We’ve gotten some questions from our customers on Elastic Cloud, the only hosted/managed Elasticsearch-as-a-service from the company that built Elasticsearch, about how searchable snapshots compares to AWS’s UltraWarm feature. While there are some similarities on the surface, the details matter — it’s important to know the real trade-offs as you’re making your choice. UltraWarm lacks both the breadth and depth of functionality that searchable snapshots and the data tiers provided by Elastic offer, and the Amazon Elasticsearch Service lacks features essential to give you the best experience for querying across the cost/performance spectrum.

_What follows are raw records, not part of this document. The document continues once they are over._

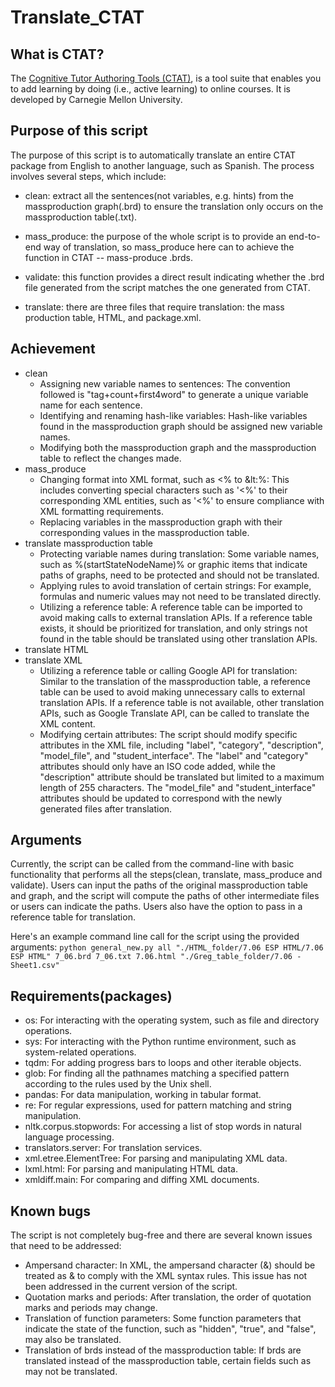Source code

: # Translate_CTAT

## What is CTAT?

The [Cognitive Tutor Authoring Tools (CTAT)](https://github.com/CMUCTAT/CTAT), is a tool suite that enables you to add learning by doing (i.e., active learning) to online courses. It is developed by Carnegie Mellon University.

## Purpose of this script

The purpose of this script is to automatically translate an entire CTAT package from English to another language, such as Spanish. The process involves several steps, which include:

- clean: extract all the sentences(not variables, e.g. hints) from the massproduction graph(.brd) to ensure the translation only occurs on the massproduction table(.txt).

- mass_produce: the purpose of the whole script is to provide an end-to-end way of translation, so mass_produce here can to achieve the function in CTAT -- mass-produce .brds.

- validate: this function provides a direct result indicating whether the .brd file generated from the script matches the one generated from CTAT.

- translate: there are three files that require translation: the mass production table, HTML, and package.xml.

## Achievement

- clean
  - Assigning new variable names to sentences: The convention followed is "tag+count+first4word" to generate a unique variable name for each sentence.
  - Identifying and renaming hash-like variables: Hash-like variables found in the massproduction graph should be assigned new variable names.
  - Modifying both the massproduction graph and the massproduction table to reflect the changes made.
- mass_produce
  - Changing format into XML format, such as <% to &lt:%: This includes converting special characters such as '<%' to their corresponding XML entities, such as '&lt;%' to ensure compliance with XML formatting requirements.
  - Replacing variables in the massproduction graph with their corresponding values in the massproduction table.
- translate massproduction table
  - Protecting variable names during translation: Some variable names, such as %(startStateNodeName)% or graphic items that indicate paths of graphs, need to be protected and should not be translated.
  - Applying rules to avoid translation of certain strings: For example, formulas and numeric values may not need to be translated directly.
  - Utilizing a reference table: A reference table can be imported to avoid making calls to external translation APIs. If a reference table exists, it should be prioritized for translation, and only strings not found in the table should be translated using other translation APIs.
- translate HTML
- translate XML
  - Utilizing a reference table or calling Google API for translation: Similar to the translation of the massproduction table, a reference table can be used to avoid making unnecessary calls to external translation APIs. If a reference table is not available, other translation APIs, such as Google Translate API, can be called to translate the XML content.
  - Modifying certain attributes: The script should modify specific attributes in the XML file, including "label", "category", "description", "model_file", and "student_interface". The "label" and "category" attributes should only have an ISO code added, while the "description" attribute should be translated but limited to a maximum length of 255 characters. The "model_file" and "student_interface" attributes should be updated to correspond with the newly generated files after translation.

## Arguments

Currently, the script can be called from the command-line with basic functionality that performs all the steps(clean, translate, mass_produce and validate). Users can input the paths of the original massproduction table and graph, and the script will compute the paths of other intermediate files or users can indicate the paths. Users also have the option to pass in a reference table for translation.

Here's an example command line call for the script using the provided arguments:
`python general_new.py all "./HTML_folder/7.06 ESP HTML/7.06 ESP HTML" 7_06.brd 7_06.txt 7.06.html "./Greg_table_folder/7.06 - Sheet1.csv"`

## Requirements(packages)

- os: For interacting with the operating system, such as file and directory operations.
- sys: For interacting with the Python runtime environment, such as system-related operations.
- tqdm: For adding progress bars to loops and other iterable objects.
- glob: For finding all the pathnames matching a specified pattern according to the rules used by the Unix shell.
- pandas: For data manipulation, working in tabular format.
- re: For regular expressions, used for pattern matching and string manipulation.
- nltk.corpus.stopwords: For accessing a list of stop words in natural language processing.
- translators.server: For translation services.
- xml.etree.ElementTree: For parsing and manipulating XML data.
- lxml.html: For parsing and manipulating HTML data.
- xmldiff.main: For comparing and diffing XML documents.

## Known bugs

The script is not completely bug-free and there are several known issues that need to be addressed:

- Ampersand character: In XML, the ampersand character (&) should be treated as &amp; to comply with the XML syntax rules. This issue has not been addressed in the current version of the script.
- Quotation marks and periods: After translation, the order of quotation marks and periods may change.
- Translation of function parameters: Some function parameters that indicate the state of the function, such as "hidden", "true", and "false", may also be translated.
- Translation of brds instead of the massproduction table: If brds are translated instead of the massproduction table, certain fields such as <matcherParameter> may not be translated.

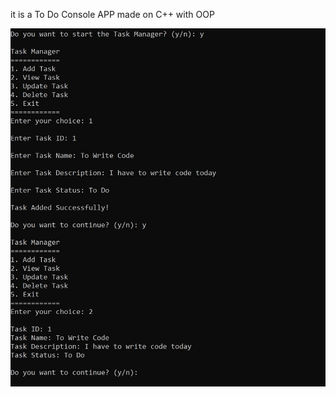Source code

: it is a To Do Console APP made on C++ with OOP

![alt text](https://github.com/Giorma1/To-Do-List/blob/main/Screenshot_5.jpg?raw=true)
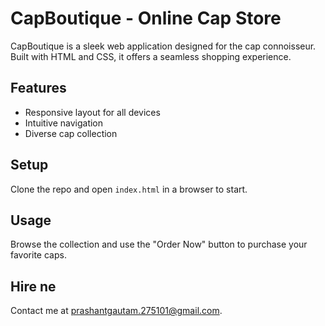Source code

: # CapBoutique - Online Cap Store

CapBoutique is a sleek web application designed for the cap connoisseur. Built with HTML and CSS, it offers a seamless shopping experience.

## Features

- Responsive layout for all devices
- Intuitive navigation
- Diverse cap collection

## Setup

Clone the repo and open `index.html` in a browser to start.

## Usage

Browse the collection and use the "Order Now" button to purchase your favorite caps.

## Hire ne

Contact me at prashantgautam.275101@gmail.com.

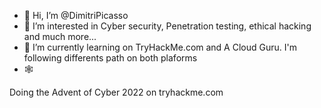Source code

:- 👋 Hi, I’m @DimitriPicasso
- 👀 I’m interested in Cyber security, Penetration testing, ethical hacking and much more...
- 🌱 I’m currently learning on TryHackMe.com and A Cloud Guru. I'm following differents path on both plaforms
- 🕸️ 


Doing the Advent of Cyber 2022 on tryhackme.com
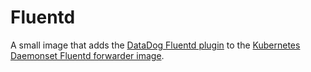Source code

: # Fluentd

A small image that adds the [DataDog Fluentd plugin](https://github.com/DataDog/fluent-plugin-datadog)
to the [Kubernetes Daemonset Fluentd forwarder image](https://hub.docker.com/r/fluent/fluentd-kubernetes-daemonset).
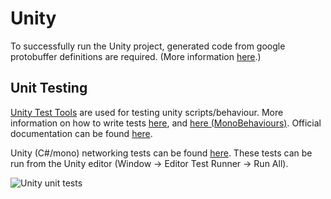 # Unity
To successfully run the Unity project, generated code from google protobuffer definitions are required. (More information [here](../../proto/README.md).)

## Unit Testing
[Unity Test Tools] are used for testing unity scripts/behaviour. More information on how to write tests [here][1], and [here (MonoBehaviours)][2]. Official documentation can be found [here][3].

Unity (C#/mono) networking tests can be found [here][4]. These tests can be run from the Unity editor (Window -> Editor Test Runner -> Run All).

![Unity unit tests](https://github.com/sangun/UnityRobot/wiki/images/unity-unit-tests.png)

[Unity Test Tools]: https://www.assetstore.unity3d.com/en/#!/content/13802
[1]: https://blogs.unity3d.com/2014/07/28/unit-testing-at-the-speed-of-light-with-unity-test-tools/
[2]: https://blogs.unity3d.com/2014/06/03/unit-testing-part-2-unit-testing-monobehaviours/
[3]: https://bitbucket.org/Unity-Technologies/unitytesttools/wiki/Home
[4]: Assets/scripts/tests/Editor/networking
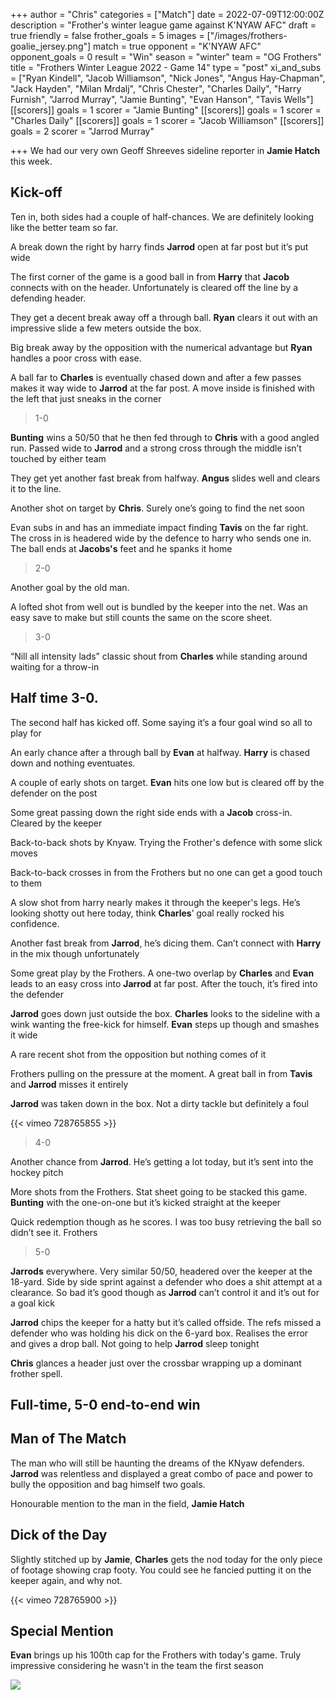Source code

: +++
author = "Chris"
categories = ["Match"]
date = 2022-07-09T12:00:00Z
description = "Frother's winter league game against K'NYAW AFC"
draft = true
friendly = false
frother_goals = 5
images = ["/images/frothers-goalie_jersey.png"]
match = true
opponent = "K'NYAW AFC"
opponent_goals = 0
result = "Win"
season = "winter"
team = "OG Frothers"
title = "Frothers Winter League 2022 - Game 14"
type = "post"
xi_and_subs = ["Ryan Kindell", "Jacob Williamson", "Nick Jones", "Angus Hay-Chapman", "Jack Hayden", "Milan Mrdalj", "Chris Chester", "Charles Daily", "Harry Furnish", "Jarrod Murray", "Jamie Bunting", "Evan Hanson", "Tavis Wells"]
[[scorers]]
goals = 1
scorer = "Jamie Bunting"
[[scorers]]
goals = 1
scorer = "Charles Daily"
[[scorers]]
goals = 1
scorer = "Jacob Williamson"
[[scorers]]
goals = 2
scorer = "Jarrod Murray"

+++
We had our very own Geoff Shreeves sideline reporter in **Jamie Hatch** this week.

## Kick-off

Ten in, both sides had a couple of half-chances. We are definitely looking like the better team so far.

A break down the right by harry finds **Jarrod** open at far post but it’s put wide

The first corner of the game is a good ball in from **Harry** that **Jacob** connects with on the header. Unfortunately is cleared off the line by a defending header.

They get a decent break away off a through ball. **Ryan** clears it out with an impressive slide a few meters outside the box.

Big break away by the opposition with the numerical advantage but **Ryan** handles a poor cross with ease.

A ball far to **Charles** is eventually chased down and after a few passes makes it way wide to **Jarrod** at the far post. A move inside is finished with the left that just sneaks in the corner

> 1-0

**Bunting** wins a 50/50 that he then fed through to **Chris** with a good angled run. Passed wide to **Jarrod** and a strong cross through the middle isn’t touched by either team

They get yet another fast break from halfway. **Angus** slides well and clears it to the line.

Another shot on target by **Chris**. Surely one’s going to find the net soon

Evan subs in and has an immediate impact finding **Tavis** on the far right. The cross in is headered wide by the defence to harry who sends one in. The ball ends at **Jacobs's** feet and he spanks it home

> 2-0

Another goal by the old man.

A lofted shot from well out is bundled by the keeper into the net. Was an easy save to make but still counts the same on the score sheet.

> 3-0

“Nill all intensity lads” classic shout from **Charles** while standing around waiting for a throw-in

## Half time 3-0.

The second half has kicked off. Some saying it’s a four goal wind so all to play for

An early chance after a through ball by **Evan** at halfway. **Harry** is chased down and nothing eventuates.

A couple of early shots on target. **Evan** hits one low but is cleared off by the defender on the post

Some great passing down the right side ends with a **Jacob** cross-in. Cleared by the keeper

Back-to-back shots by Knyaw. Trying the Frother's defence with some slick moves

Back-to-back crosses in from the Frothers but no one can get a good touch to them

A slow shot from harry nearly makes it through the keeper's legs. He’s looking shotty out here today, think **Charles**’ goal really rocked his confidence.

Another fast break from **Jarrod**, he’s dicing them. Can’t connect with **Harry** in the mix though unfortunately

Some great play by the Frothers. A one-two overlap by **Charles** and **Evan** leads to an easy cross into **Jarrod** at far post. After the touch, it’s fired into the defender

**Jarrod** goes down just outside the box. **Charles** looks to the sideline with a wink wanting the free-kick for himself. **Evan** steps up though and smashes it wide

A rare recent shot from the opposition but nothing comes of it

Frothers pulling on the pressure at the moment. A great ball in from **Tavis** and **Jarrod** misses it entirely

**Jarrod** was taken down in the box. Not a dirty tackle but definitely a foul

{{< vimeo 728765855 >}}

> 4-0

Another chance from **Jarrod**. He’s getting a lot today, but it’s sent into the hockey pitch

More shots from the Frothers. Stat sheet going to be stacked this game. **Bunting** with the one-on-one but it’s kicked straight at the keeper

Quick redemption though as he scores. I was too busy retrieving the ball so didn’t see it. Frothers

> 5-0

**Jarrods** everywhere. Very similar 50/50, headered over the keeper at the 18-yard. Side by side sprint against a defender who does a shit attempt at a clearance. So bad it’s good though as **Jarrod** can’t control it and it’s out for a goal kick

**Jarrod** chips the keeper for a hatty but it’s called offside. The refs missed a defender who was holding his dick on the 6-yard box. Realises the error and gives a drop ball. Not going to help **Jarrod** sleep tonight

**Chris** glances a header just over the crossbar wrapping up a dominant frother spell.

## Full-time, 5-0 end-to-end win

## Man of The Match

The man who will still be haunting the dreams of the KNyaw defenders. **Jarrod** was relentless and displayed a great combo of pace and power to bully the opposition and bag himself two goals.

Honourable mention to the man in the field, **Jamie Hatch**

## Dick of the Day

Slightly stitched up by **Jamie**, **Charles** gets the nod today for the only piece of footage showing crap footy. You could see he fancied putting it on the keeper again, and why not.

{{< vimeo 728765900 >}}

## Special Mention

**Evan** brings up his 100th cap for the Frothers with today's game. Truly impressive considering he wasn't in the team the first season

![](/images/277575861_3638870366339242_3543232711284385475_n.jpg)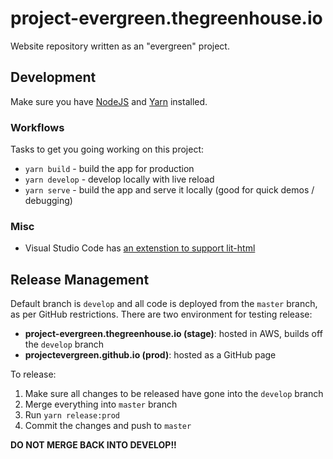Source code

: # project-evergreen.thegreenhouse.io
Website repository written as an "evergreen" project.

## Development
Make sure you have [NodeJS](https://nodejs.org/) and [Yarn](https://yarnpkg.com/en/) installed.

### Workflows
Tasks to get you going working on this project:
- `yarn build` - build the app for production
- `yarn develop` - develop locally with live reload
- `yarn serve` - build the app and serve it locally (good for quick demos / debugging)

### Misc
- Visual Studio Code has [an extenstion to support lit-html](https://marketplace.visualstudio.com/items?itemName=bierner.lit-html)

## Release Management
Default branch is `develop` and all code is deployed from the `master` branch, as per GitHub restrictions.  There are
two environment for testing release:
* **project-evergreen.thegreenhouse.io (stage)**: hosted in AWS, builds off the `develop` branch
* **projectevergreen.github.io (prod)**: hosted as a GitHub page

To release:
1. Make sure all changes to be released have gone into the `develop` branch
1. Merge everything into `master` branch
1. Run `yarn release:prod`
1. Commit the changes and push to `master`

**DO NOT MERGE BACK INTO DEVELOP!!**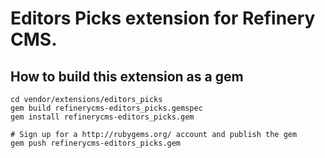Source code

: # Editors Picks extension for Refinery CMS.

## How to build this extension as a gem

    cd vendor/extensions/editors_picks
    gem build refinerycms-editors_picks.gemspec
    gem install refinerycms-editors_picks.gem

    # Sign up for a http://rubygems.org/ account and publish the gem
    gem push refinerycms-editors_picks.gem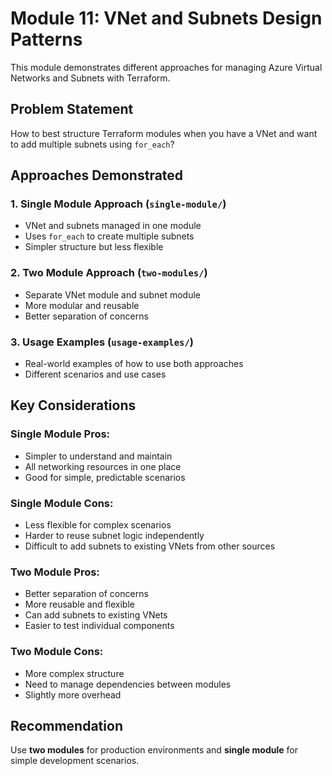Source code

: # Module 11: VNet and Subnets Design Patterns

This module demonstrates different approaches for managing Azure Virtual Networks and Subnets with Terraform.

## Problem Statement
How to best structure Terraform modules when you have a VNet and want to add multiple subnets using `for_each`?

## Approaches Demonstrated

### 1. Single Module Approach (`single-module/`)
- VNet and subnets managed in one module
- Uses `for_each` to create multiple subnets
- Simpler structure but less flexible

### 2. Two Module Approach (`two-modules/`)
- Separate VNet module and subnet module
- More modular and reusable
- Better separation of concerns

### 3. Usage Examples (`usage-examples/`)
- Real-world examples of how to use both approaches
- Different scenarios and use cases

## Key Considerations

### Single Module Pros:
- Simpler to understand and maintain
- All networking resources in one place
- Good for simple, predictable scenarios

### Single Module Cons:
- Less flexible for complex scenarios
- Harder to reuse subnet logic independently
- Difficult to add subnets to existing VNets from other sources

### Two Module Pros:
- Better separation of concerns
- More reusable and flexible
- Can add subnets to existing VNets
- Easier to test individual components

### Two Module Cons:
- More complex structure
- Need to manage dependencies between modules
- Slightly more overhead

## Recommendation
Use **two modules** for production environments and **single module** for simple development scenarios.
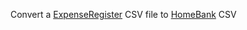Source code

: Convert a [ExpenseRegister](https://play.google.com/store/apps/details?id=pl.tierra.expenseregister) CSV file to [HomeBank](http://homebank.free.fr) CSV
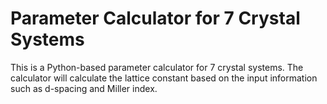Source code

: # Parameter Calculator for 7 Crystal Systems
This is a Python-based parameter calculator for 7 crystal systems.
The calculator will calculate the lattice constant based on the input information such as d-spacing and Miller index.
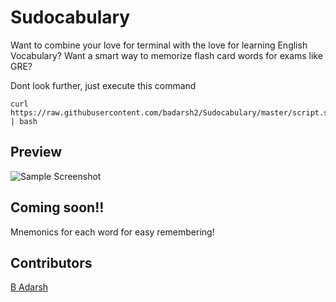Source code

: # Sudocabulary
Want to combine your love for terminal with the love for learning English Vocabulary? Want a smart way to memorize flash card words for exams like GRE?

Dont look further, just execute this command 

    curl https://raw.githubusercontent.com/badarsh2/Sudocabulary/master/script.sh | bash

Preview
------------------
![Sample Screenshot](https://raw.githubusercontent.com/badarsh2/Sudocabulary/master/sample.png)

Coming soon!!
------------------
Mnemonics for each word for easy remembering!

Contributors
----------
[B Adarsh](https://github.com/badarsh2) <br/>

Total cost of ownership matters
It’s very easy to accumulate a large dataset by storing application logs in Elasticsearch. It’s also become very common to store all logs, from any machine, in Elasticsearch, and to enable use cases such as security analytics, where intruders in the system can be detected and traced. Any of these use cases can generate large amounts of data, and it's important to be able to balance performance and price to ensure long-term data visibility without breaking the budget.
Introducing searchable snapshots and Elastic data tiers
The data tiering architecture in Elasticsearch provides you with all the tools you need to balance performance and price for your data. In addition to the hot and warm data tiers that we have supported in our products and in Elastic Cloud for years, we’ve now developed searchable snapshots to power two new data tiers: cold (already generally available) and frozen (in early access builds, soon to be available). Move data from hot to warm to keep data writable but at a lower cost. Move data when it’s ready to be read-only from the warm to the cold tier, resulting in a 50% cost reduction in storage. The cold tier still keeps your data local for fast, frequent searches and offloads redundancy to your low-cost snapshot repository. Finally, the frozen tier (coming soon) can be your long term, lowest-cost storage option for keeping your data online and searchable. It stores data directly on an object store such as S3, allowing you to separate storage from compute and query object stores directly at a substantially lower cost. It also offers a local cache for faster access to frequently searched data.
Here’s the list of Elastic data tiers:
- Hot tier nodes handle the indexing load for time series data such as logs or metrics and hold your most recent, most frequently accessed data.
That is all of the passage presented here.